The Federal Reserve Bank recently released 1,197 pages of transcripts of its 2006 closed door meetings.  As the Wall Street Journal comments: “The transcripts paint the most detailed picture yet of how top officials at the central bank didn’t anticipate the storm about to hit the U.S. economy and the global financial system.”  

Federal Reserve officials suspected that housing prices were peaking (see chart below).  But since they didn’t believe that prices had been driven up by a well entrenched bubble, they were not very concerned that they were coming down. 

p1-be338_fed_ns_20120112181819.jpg 

The Financial Times described the general Federal Reserve stance as follows:

Almost every Fed policymaker concluded that weaker housing would cause a slowdown in consumption and investment but expected that to offset strength elsewhere in the economy, leading to continued growth overall.

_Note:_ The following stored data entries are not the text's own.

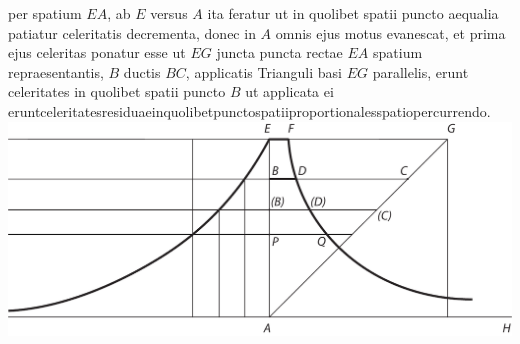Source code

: \noindent
{}
per spatium $\displaystyle EA$, ab $\displaystyle E$ versus $\displaystyle A$ ita feratur
ut in quolibet spatii puncto aequalia patiatur celeritatis decrementa\protect{},
donec in $\displaystyle A$ omnis ejus motus evanescat,
et prima ejus celeritas\protect{} ponatur esse ut $\displaystyle EG$ juncta
puncta rectae $\displaystyle EA$ spatium repraesentantis,
$\displaystyle B$ ductis $\displaystyle BC$,
applicatis Trianguli 
basi $\displaystyle EG$ parallelis,
erunt celeritates in quolibet spatii puncto $\displaystyle B$ ut applicata ei
erunt\hfill celeritates\hfill residuae\hfill in\hfill quolibet\hfill puncto\hfill spatii\hfill proportionales\hfill spatio\hfill percurrendo.
\pend
\pstart
\noindent
    \includegraphics[trim = 0mm -3mm 0mm 0mm, clip,width=1.0\textwidth]{images/lh0350911_009v-d1.pdf}
    \label{035,09,11_009v_Fig.3}  %
   \pend
   \vspace{1.5em}
\pstart\noindent{}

“Housing is the crucial issue. To get a soft landing, we need some cooling in housing,” said Ben Bernanke, Fed chairman, in his summing up of the economic situation in March 2006. “I think we are unlikely to see growth being derailed by the housing market.”

Indeed, a number of Fed officials saw the housing slowdown as welcome news that would help resolve a potential threat to the economy. “As to housing, we are in fact, as all have noted, squeezing out of that sector the speculative excesses that developed with the low interest rates of recent years — and doing so is unavoidable if we want to correct the sector,” said Thomas Hoenig, then president of the Kansas City Fed, at the September 2006 meeting of the FOMC. 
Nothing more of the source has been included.